● YOUR OBJECTIVE
Look through the entries below and report every line that has "spent".

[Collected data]
▬▬▬▬▬▬▬▬▬▬
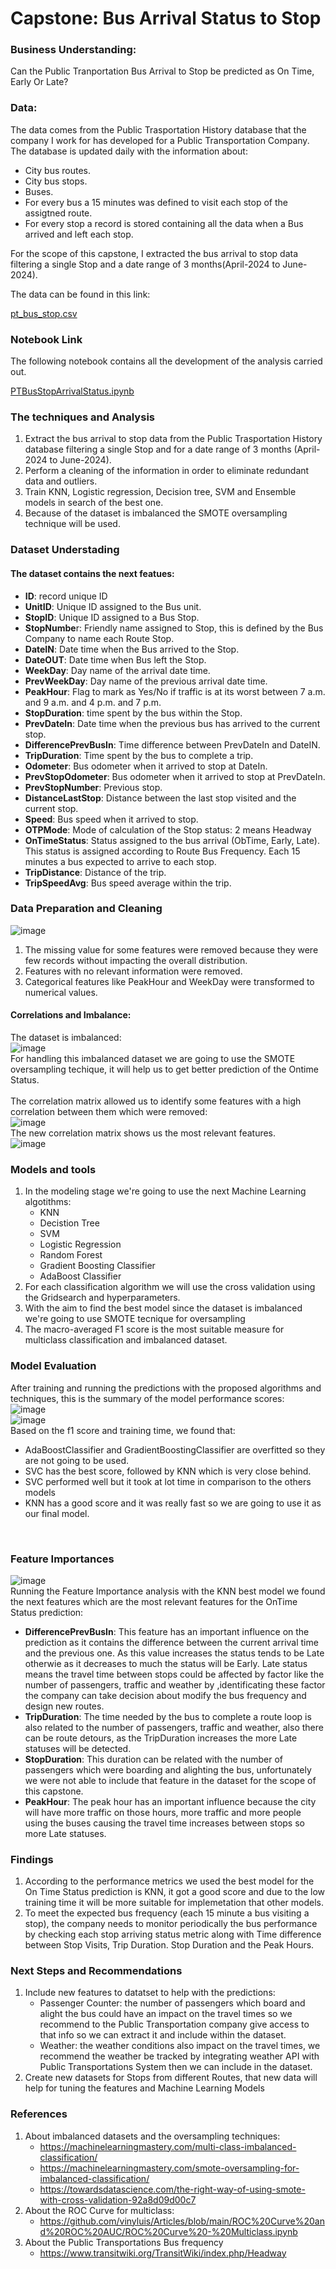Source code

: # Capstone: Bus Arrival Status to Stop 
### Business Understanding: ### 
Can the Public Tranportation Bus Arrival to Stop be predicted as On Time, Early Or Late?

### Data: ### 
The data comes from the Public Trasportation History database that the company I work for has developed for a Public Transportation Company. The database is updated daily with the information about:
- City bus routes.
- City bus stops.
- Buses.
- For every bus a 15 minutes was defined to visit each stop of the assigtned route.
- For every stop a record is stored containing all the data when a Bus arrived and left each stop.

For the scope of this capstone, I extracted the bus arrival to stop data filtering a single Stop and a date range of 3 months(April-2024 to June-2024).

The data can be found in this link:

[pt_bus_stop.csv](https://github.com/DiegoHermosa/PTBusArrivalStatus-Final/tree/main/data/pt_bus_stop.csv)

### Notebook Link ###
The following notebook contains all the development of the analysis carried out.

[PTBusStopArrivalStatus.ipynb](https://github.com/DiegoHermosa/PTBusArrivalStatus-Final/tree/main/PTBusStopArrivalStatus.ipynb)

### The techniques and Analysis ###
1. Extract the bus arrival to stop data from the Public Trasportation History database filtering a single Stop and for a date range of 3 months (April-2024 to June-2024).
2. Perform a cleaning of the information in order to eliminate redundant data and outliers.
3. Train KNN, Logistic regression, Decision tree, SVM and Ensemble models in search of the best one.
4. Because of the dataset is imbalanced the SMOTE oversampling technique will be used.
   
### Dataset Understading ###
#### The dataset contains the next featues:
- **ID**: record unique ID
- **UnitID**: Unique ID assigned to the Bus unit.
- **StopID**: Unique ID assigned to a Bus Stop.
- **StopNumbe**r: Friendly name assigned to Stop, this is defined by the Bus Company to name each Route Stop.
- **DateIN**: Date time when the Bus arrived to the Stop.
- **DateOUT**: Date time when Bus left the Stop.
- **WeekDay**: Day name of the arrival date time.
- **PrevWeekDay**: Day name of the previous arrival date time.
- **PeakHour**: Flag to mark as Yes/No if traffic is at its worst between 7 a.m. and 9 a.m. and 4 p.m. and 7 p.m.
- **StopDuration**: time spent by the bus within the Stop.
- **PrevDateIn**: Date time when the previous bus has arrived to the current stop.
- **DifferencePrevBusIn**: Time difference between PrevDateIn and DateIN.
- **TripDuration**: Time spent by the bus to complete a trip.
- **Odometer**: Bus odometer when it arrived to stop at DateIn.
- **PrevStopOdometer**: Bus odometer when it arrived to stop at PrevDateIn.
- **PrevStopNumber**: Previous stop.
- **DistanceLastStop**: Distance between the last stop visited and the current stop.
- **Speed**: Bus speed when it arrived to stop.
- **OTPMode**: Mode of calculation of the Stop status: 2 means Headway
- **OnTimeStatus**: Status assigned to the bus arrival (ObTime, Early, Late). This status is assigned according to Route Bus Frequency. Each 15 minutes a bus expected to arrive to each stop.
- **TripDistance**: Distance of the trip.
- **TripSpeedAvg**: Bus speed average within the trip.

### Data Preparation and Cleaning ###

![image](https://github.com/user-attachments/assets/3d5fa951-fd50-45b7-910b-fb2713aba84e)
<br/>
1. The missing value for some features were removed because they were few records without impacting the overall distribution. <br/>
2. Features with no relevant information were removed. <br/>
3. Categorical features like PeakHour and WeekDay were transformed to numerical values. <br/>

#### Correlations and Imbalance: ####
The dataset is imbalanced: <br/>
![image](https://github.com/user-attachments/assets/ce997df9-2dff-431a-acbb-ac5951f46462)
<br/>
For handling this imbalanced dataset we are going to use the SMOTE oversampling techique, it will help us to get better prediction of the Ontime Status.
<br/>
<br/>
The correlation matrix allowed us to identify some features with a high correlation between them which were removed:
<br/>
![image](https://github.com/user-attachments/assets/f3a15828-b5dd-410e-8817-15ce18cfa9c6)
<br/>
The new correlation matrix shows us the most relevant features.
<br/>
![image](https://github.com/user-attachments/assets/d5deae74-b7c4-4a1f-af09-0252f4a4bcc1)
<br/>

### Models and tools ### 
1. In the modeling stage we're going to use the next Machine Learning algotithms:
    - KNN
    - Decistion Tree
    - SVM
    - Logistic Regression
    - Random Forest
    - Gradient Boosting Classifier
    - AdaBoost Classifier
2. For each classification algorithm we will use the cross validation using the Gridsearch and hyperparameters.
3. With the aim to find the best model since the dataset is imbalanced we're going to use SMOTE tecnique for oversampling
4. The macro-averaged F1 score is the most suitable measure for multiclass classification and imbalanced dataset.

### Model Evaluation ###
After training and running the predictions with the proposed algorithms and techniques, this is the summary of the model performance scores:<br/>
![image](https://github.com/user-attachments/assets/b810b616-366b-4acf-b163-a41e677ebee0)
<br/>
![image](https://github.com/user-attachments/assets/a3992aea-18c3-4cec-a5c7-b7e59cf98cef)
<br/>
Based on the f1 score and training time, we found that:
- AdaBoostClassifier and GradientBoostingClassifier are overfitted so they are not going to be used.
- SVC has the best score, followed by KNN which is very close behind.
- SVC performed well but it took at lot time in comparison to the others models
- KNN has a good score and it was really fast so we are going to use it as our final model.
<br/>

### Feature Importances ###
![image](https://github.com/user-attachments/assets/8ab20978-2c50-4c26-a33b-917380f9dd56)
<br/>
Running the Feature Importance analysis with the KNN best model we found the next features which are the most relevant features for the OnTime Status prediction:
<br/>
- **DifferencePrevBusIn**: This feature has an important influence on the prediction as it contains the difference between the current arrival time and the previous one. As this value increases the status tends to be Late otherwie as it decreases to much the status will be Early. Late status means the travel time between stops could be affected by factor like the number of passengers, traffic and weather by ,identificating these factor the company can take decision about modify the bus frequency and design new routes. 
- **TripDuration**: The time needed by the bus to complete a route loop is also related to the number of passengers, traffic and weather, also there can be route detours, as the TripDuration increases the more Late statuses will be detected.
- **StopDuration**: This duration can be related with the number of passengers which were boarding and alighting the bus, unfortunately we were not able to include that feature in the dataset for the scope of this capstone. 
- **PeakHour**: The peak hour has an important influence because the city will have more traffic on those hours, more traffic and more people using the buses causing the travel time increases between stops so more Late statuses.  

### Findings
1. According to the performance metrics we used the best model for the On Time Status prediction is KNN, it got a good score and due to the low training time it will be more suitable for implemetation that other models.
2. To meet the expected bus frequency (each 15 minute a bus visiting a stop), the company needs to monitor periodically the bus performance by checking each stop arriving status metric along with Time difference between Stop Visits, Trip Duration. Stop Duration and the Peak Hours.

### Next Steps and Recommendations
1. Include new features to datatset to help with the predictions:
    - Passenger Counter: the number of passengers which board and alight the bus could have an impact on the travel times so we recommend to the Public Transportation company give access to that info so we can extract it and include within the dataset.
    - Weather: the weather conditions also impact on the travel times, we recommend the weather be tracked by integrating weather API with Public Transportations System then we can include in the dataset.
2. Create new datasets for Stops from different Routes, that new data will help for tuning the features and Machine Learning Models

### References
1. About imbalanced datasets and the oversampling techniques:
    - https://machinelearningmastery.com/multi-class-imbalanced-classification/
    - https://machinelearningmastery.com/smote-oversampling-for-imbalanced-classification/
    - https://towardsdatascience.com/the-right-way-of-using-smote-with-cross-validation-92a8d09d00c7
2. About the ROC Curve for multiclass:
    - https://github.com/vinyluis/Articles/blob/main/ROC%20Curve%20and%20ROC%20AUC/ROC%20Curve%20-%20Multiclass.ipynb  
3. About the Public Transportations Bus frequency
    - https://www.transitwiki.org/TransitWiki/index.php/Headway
▬▬▬▬▬▬▬▬▬▬
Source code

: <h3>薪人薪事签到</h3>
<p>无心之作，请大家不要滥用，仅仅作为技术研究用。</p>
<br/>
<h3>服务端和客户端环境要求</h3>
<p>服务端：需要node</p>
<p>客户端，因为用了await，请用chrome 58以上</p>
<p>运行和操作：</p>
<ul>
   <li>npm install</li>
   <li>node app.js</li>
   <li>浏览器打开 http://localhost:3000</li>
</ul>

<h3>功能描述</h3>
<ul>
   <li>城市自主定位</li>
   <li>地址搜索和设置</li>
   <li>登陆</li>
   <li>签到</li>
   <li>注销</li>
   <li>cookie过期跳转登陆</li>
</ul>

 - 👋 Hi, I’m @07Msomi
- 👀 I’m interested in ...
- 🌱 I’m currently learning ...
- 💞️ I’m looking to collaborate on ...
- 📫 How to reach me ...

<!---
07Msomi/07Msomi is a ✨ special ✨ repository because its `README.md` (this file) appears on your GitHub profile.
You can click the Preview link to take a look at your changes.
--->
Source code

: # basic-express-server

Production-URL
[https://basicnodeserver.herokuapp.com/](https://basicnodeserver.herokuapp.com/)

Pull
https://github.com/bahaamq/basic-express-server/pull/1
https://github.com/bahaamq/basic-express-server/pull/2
▬▬▬▬▬▬▬▬▬▬
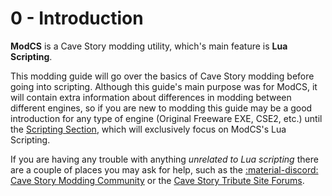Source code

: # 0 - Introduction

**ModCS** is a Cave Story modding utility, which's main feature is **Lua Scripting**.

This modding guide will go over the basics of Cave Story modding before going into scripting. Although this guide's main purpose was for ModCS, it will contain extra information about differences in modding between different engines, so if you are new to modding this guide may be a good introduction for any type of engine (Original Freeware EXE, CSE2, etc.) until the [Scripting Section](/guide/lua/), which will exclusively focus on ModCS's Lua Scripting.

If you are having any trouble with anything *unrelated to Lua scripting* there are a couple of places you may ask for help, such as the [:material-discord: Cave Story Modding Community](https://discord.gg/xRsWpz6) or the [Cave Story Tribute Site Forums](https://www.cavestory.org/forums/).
▬▬▬▬▬▬▬▬▬▬
● EXERCISE RESPONSE
- **StopDuration**: time spent by the bus within the Stop.
- **TripDuration**: Time spent by the bus to complete a trip.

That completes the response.